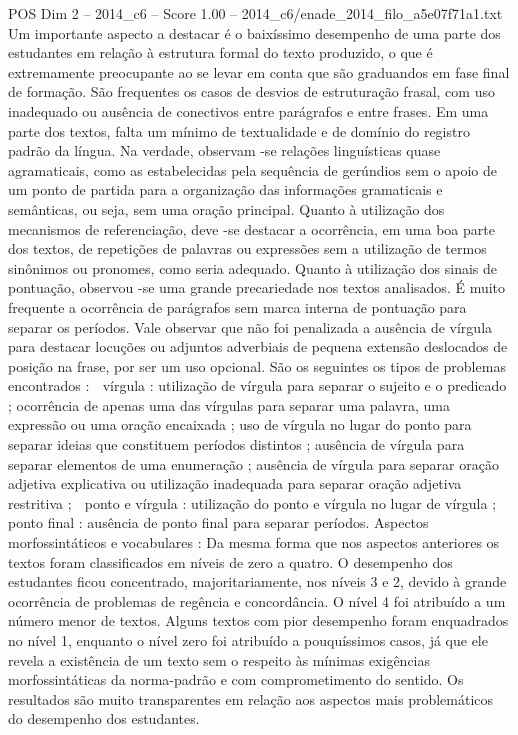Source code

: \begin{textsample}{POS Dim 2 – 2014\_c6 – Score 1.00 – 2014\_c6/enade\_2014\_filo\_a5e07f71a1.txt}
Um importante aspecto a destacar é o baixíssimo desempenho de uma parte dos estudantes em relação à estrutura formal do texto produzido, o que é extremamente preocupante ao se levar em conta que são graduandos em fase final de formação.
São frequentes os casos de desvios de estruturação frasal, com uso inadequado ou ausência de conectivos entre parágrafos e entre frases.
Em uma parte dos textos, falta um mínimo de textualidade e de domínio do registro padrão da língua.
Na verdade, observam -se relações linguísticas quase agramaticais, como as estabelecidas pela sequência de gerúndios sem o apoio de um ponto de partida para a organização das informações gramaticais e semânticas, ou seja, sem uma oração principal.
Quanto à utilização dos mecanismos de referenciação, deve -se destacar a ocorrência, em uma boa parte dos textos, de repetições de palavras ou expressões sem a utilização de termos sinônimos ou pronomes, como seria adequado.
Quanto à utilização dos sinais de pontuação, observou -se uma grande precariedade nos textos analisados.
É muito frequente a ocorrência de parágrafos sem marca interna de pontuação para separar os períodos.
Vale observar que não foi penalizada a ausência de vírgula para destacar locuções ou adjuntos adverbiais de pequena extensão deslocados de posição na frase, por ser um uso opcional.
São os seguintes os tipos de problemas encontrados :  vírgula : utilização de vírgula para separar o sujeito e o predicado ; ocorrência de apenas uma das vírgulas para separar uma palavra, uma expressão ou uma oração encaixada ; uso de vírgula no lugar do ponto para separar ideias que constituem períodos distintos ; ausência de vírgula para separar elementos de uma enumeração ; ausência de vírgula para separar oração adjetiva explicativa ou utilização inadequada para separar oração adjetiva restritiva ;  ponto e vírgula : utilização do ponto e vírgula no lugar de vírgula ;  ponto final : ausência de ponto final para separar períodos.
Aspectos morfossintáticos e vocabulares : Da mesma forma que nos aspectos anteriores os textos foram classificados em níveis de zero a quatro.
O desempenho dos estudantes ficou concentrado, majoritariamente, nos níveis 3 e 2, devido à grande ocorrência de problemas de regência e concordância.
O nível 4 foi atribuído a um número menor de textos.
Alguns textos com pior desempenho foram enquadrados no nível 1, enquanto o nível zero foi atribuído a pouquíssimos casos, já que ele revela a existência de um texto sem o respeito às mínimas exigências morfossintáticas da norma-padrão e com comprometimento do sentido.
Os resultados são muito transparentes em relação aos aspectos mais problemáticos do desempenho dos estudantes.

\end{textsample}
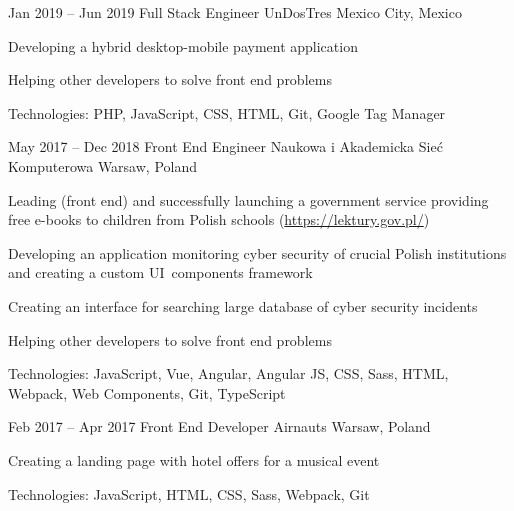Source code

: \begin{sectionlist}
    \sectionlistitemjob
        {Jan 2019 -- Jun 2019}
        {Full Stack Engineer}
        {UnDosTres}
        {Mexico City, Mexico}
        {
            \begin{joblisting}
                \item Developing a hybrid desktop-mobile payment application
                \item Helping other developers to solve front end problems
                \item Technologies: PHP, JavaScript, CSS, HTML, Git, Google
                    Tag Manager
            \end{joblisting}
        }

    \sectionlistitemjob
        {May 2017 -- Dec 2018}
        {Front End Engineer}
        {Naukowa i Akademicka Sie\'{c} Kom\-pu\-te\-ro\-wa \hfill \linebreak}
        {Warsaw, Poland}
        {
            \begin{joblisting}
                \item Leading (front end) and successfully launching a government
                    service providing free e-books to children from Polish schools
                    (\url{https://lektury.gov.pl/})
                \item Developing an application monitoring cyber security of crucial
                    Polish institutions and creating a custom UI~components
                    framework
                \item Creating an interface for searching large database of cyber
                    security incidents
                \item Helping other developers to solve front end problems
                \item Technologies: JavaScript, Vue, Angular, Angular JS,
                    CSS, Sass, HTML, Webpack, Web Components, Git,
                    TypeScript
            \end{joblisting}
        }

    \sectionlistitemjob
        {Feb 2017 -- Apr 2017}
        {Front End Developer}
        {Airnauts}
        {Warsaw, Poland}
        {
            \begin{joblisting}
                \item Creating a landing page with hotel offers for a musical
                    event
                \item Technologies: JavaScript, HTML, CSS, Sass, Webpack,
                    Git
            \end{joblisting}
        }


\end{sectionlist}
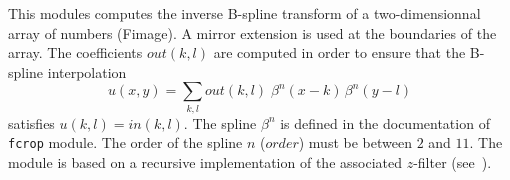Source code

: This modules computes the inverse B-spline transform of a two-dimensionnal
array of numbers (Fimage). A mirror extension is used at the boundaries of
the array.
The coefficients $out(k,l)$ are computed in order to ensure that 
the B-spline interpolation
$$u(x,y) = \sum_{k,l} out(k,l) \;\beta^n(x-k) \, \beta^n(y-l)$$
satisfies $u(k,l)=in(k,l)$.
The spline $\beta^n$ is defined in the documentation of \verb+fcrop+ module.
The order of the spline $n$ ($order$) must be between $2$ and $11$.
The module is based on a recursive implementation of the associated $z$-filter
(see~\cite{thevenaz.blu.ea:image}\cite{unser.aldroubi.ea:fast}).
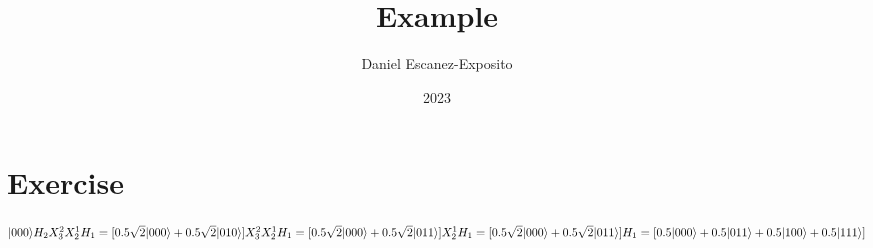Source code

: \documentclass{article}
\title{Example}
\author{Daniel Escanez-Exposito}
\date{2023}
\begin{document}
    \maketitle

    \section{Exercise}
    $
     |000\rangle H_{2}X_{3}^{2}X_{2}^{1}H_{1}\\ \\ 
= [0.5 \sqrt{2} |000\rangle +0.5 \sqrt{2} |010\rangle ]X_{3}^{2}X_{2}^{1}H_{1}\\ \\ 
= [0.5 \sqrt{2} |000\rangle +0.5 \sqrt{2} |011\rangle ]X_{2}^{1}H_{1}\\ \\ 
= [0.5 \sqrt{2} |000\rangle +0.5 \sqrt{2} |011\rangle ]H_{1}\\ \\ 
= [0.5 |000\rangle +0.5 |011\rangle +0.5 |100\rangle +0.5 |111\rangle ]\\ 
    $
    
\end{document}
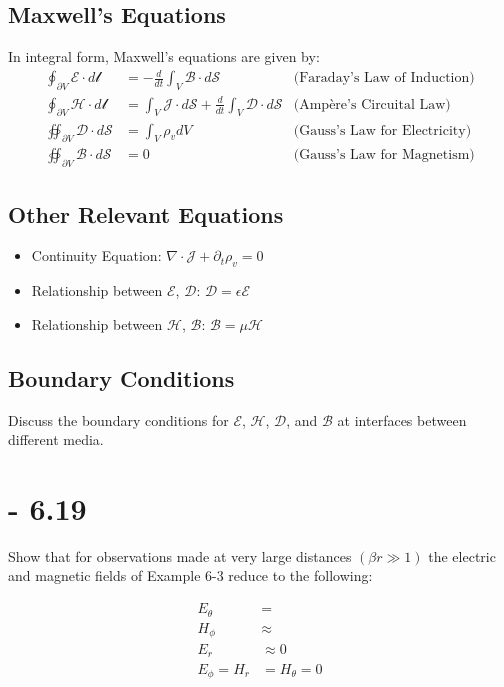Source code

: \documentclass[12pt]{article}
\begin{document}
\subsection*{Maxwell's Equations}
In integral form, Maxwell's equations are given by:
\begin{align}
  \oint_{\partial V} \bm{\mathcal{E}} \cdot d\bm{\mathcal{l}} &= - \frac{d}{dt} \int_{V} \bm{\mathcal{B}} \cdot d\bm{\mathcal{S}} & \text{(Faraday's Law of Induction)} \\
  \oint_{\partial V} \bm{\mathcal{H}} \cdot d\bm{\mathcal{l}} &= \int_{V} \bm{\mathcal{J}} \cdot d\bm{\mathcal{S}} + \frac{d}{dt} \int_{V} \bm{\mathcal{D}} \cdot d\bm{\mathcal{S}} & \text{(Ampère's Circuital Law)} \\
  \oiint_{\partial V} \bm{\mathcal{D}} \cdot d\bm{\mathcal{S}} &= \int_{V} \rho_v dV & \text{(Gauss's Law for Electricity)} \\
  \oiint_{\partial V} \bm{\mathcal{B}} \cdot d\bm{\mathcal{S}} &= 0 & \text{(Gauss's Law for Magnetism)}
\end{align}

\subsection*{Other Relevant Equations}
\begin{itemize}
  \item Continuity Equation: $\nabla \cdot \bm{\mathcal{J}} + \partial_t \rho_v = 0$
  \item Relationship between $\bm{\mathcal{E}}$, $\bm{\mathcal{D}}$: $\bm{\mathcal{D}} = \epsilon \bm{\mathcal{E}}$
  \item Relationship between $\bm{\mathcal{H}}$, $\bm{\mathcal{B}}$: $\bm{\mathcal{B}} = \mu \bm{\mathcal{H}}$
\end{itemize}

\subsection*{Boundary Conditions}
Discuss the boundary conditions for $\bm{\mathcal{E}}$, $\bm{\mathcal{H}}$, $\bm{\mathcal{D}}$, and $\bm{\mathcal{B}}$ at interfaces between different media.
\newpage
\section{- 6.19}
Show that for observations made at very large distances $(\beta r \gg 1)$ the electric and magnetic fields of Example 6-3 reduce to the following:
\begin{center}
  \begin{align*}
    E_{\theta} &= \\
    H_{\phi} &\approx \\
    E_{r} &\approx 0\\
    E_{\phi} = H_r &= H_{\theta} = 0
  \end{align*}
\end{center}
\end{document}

▸ **Task to carry out**
Copy out all lines of the listing where the word "Webpack" appears.

▸ **Expected output**
                    CSS, Sass, HTML, Webpack, Web Components, Git,
                \item Technologies: JavaScript, HTML, CSS, Sass, Webpack,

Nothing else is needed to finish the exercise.